I’ve been voting in (German) elections for a long time and while I’ve always taken my right to vote seriously, I have never felt so excited about being able to vote and take part in the democratic process as I have today. I was excited and a little too giddy this morning to be able to vote for my president.
Some of you probably have wondered if voting in the US is any different from voting in Germany. At first glance, the voting process is pretty similar, but there are some differences. I am not going to give you the complete run-down between the different political systems (J would be much better at this than my measly try). All you need to know is a few key differences.
In Germany, you automatically get “registered” (if you want to called it that) to vote when you turn 18. As soon as you hit legal age, you’ll receive a voter card in the mail before every election. There is no registering for a specific party. This is due to the fact that in Germany, you register with your city of residence and therefore you’re always ‘registered’ and they’ll take care of your voter mail.
The process then is pretty similar over all. We also vote every four years, but by law the election day in Germany MUST fall on a Sunday or public holiday, to ensure that people are free and able to go out and vote. There is also the possibility of voting by mail, which has to be requested prior to the election.
The ballot that I filled out this morning looked pretty similar to the ballots I have cast in Germany.
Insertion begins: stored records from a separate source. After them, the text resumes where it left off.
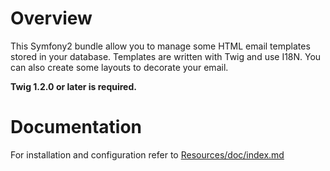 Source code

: Overview
========

This Symfony2 bundle allow you to manage some HTML email templates stored in your database. Templates are written with Twig and use I18N.
You can also create some layouts to decorate your email.

**Twig 1.2.0 or later is required.**

Documentation
=============

For installation and configuration refer to [Resources/doc/index.md](https://github.com/lexik/LexikMailerBundle/blob/master/Resources/doc/index.md)

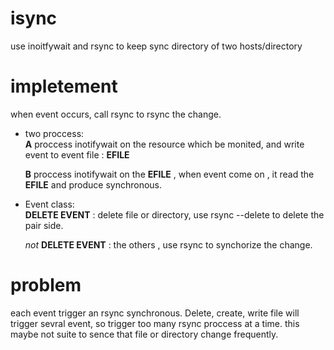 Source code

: isync
=====

use inoitfywait and rsync to keep sync directory of two hosts/directory

impletement
===========
when event occurs, call rsync to rsync the change.

- two proccess:  
  **A** proccess inotifywait on the resource which be monited, and write event to event file : **EFILE**

  **B** proccess inotifywait on the **EFILE** , when event come on , it read the **EFILE** and produce synchronous.

- Event class:  
  **DELETE EVENT** :  delete file or directory, use rsync --delete to delete the pair side.

  *not* **DELETE EVENT** :  the others , use rsync to synchorize the change.


problem
========
each event trigger an rsync synchronous. Delete, create, write file will trigger sevral event, so trigger too many rsync
 proccess at a time. this maybe not suite to sence that file or directory change frequently.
The only difference, however, is that in Germany you mark a circle with an “x” while in the US, you have to completely fill in the oval next to your selected vote.
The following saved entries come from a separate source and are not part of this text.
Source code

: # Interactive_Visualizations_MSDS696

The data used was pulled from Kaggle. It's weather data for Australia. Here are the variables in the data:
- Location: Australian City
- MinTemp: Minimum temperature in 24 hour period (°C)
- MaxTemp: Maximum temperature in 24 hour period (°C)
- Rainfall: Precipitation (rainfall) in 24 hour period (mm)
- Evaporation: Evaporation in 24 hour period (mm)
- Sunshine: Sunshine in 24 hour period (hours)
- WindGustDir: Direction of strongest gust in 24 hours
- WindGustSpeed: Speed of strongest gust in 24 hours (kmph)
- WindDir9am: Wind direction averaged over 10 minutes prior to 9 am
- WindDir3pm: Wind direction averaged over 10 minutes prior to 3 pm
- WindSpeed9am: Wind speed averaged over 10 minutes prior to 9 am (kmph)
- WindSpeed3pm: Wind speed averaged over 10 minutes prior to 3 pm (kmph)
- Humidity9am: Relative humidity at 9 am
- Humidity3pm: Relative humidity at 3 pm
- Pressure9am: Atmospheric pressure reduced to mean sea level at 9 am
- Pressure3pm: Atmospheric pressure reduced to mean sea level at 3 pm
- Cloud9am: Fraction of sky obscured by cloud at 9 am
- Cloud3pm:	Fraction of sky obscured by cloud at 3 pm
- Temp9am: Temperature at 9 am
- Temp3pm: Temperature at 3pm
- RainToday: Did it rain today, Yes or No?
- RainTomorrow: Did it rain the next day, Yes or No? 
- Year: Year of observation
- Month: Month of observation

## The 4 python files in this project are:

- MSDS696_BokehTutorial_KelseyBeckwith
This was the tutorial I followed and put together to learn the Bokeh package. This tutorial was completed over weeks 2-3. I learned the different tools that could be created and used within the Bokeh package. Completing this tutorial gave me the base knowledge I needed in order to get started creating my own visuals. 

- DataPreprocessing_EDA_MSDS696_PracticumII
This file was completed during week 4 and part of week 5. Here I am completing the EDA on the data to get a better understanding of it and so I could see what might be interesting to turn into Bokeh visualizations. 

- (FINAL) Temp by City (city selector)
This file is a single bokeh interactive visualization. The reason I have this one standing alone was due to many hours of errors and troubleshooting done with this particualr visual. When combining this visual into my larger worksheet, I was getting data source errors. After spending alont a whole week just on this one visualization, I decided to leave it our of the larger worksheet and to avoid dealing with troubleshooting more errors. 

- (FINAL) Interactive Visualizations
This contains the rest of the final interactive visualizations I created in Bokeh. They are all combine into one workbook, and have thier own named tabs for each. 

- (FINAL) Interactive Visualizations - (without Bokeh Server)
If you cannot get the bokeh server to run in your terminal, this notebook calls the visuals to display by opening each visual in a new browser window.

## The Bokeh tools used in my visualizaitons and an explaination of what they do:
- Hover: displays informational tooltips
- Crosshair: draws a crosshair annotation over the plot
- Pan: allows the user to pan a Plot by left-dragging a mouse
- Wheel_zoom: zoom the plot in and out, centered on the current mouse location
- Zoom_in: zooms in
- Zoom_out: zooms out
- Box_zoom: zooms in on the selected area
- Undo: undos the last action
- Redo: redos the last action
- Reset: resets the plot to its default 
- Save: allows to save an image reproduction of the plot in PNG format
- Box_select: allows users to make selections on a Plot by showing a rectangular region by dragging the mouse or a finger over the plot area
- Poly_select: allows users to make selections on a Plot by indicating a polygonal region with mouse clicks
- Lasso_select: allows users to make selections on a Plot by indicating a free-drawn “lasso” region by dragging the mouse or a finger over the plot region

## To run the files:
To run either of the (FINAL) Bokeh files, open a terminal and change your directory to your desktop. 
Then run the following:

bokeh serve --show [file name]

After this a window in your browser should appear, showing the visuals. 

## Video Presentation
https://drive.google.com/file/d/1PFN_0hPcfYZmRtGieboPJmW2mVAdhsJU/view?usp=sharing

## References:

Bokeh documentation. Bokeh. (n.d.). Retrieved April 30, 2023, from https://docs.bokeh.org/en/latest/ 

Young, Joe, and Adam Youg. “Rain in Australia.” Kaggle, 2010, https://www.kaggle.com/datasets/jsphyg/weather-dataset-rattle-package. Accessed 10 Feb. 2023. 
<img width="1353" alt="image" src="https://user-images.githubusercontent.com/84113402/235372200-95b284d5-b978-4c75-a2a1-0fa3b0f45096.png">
There are NO propositions (ballot measures, referendums, whatever you may call it) on ballots in Germany. The propositions that are managed on a state-by-state level in the US do not exist. In general, decisions about new laws and amendments are always handled by the elected representatives. There can be occasional non-binding ballot question, which can be taken into consideration by the elected officials, however, they have no direct impact on any pending laws.
Germany is a federal parliamentary democracy (as opposed to the presidential democracy in the United States) and the Chancellor, elected by the parliament and not directly by the people, is the head of government. The President of Germany is the head of state, which however has more of a representational role than a governing one.
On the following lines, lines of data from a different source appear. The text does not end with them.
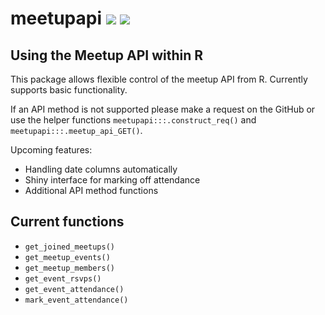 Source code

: # meetupapi  ![](http://www.r-pkg.org/badges/version/meetupapi) ![](http://cranlogs.r-pkg.org/badges/grand-total/meetupapi) 
## Using the Meetup API within R

This package allows flexible control of the meetup API from R.
Currently supports basic functionality.

If an API method is not supported please make a request on the GitHub or use the 
helper functions `meetupapi:::.construct_req()` and `meetupapi:::.meetup_api_GET()`.

Upcoming features:
* Handling date columns automatically
* Shiny interface for marking off attendance
* Additional API method functions


## Current functions
* `get_joined_meetups()`
* `get_meetup_events()`
* `get_meetup_members()`
* `get_event_rsvps()`
* `get_event_attendance()`
* `mark_event_attendance()`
Germany has a true multi-party system (with multiple smaller parties represented in the parliament) that has been dominated by the Christian Democratic Union (CDU) and the Social Democratic Party of Germany (SPD). Both of those two main parties are ideologically to the left of even the democratic party of the United States. Yeah, can you believe that? Our conservatives are more left than your lefties (that’s why we have universal healthcare, gay marriage, unions, and such. Go figure.) In recent years, as no one party is strong enough to achieve a majority in the parliament on its own, they engage in coalition talks with the smaller parties after the election to form a government.
The United States is a presidential democracy, in which the President is the head of state AND head of government.
There are major differences between the political system of the United States and that of most other democracies. These include greater power in the upper house of the legislature, a wider scope of power held by the Supreme Court, the separation of powers between the legislature and the executive, and the dominance of only two main parties. Third parties have less political influence in the United States than in other developed country democracies (Wikipedia).
There is more to the political system of both countries, but I don’t want to get into the nitty-gritty details. I just want to mention that I personally am not a fan of the Electoral College. It seems counterproductive to have the people vote for the president, then have their votes reduced to the majority vote of their state and then award all the delegates to only candidate (but I guess that’s a post for another day after I have taken another PoliSci lesson from my husband).
If you have any more questions about the differences to the German election system, ask away. I’ll try to answer to the best of my knowledge.
Oh, and also: FOUR MORE YEARS! He did it! So proud.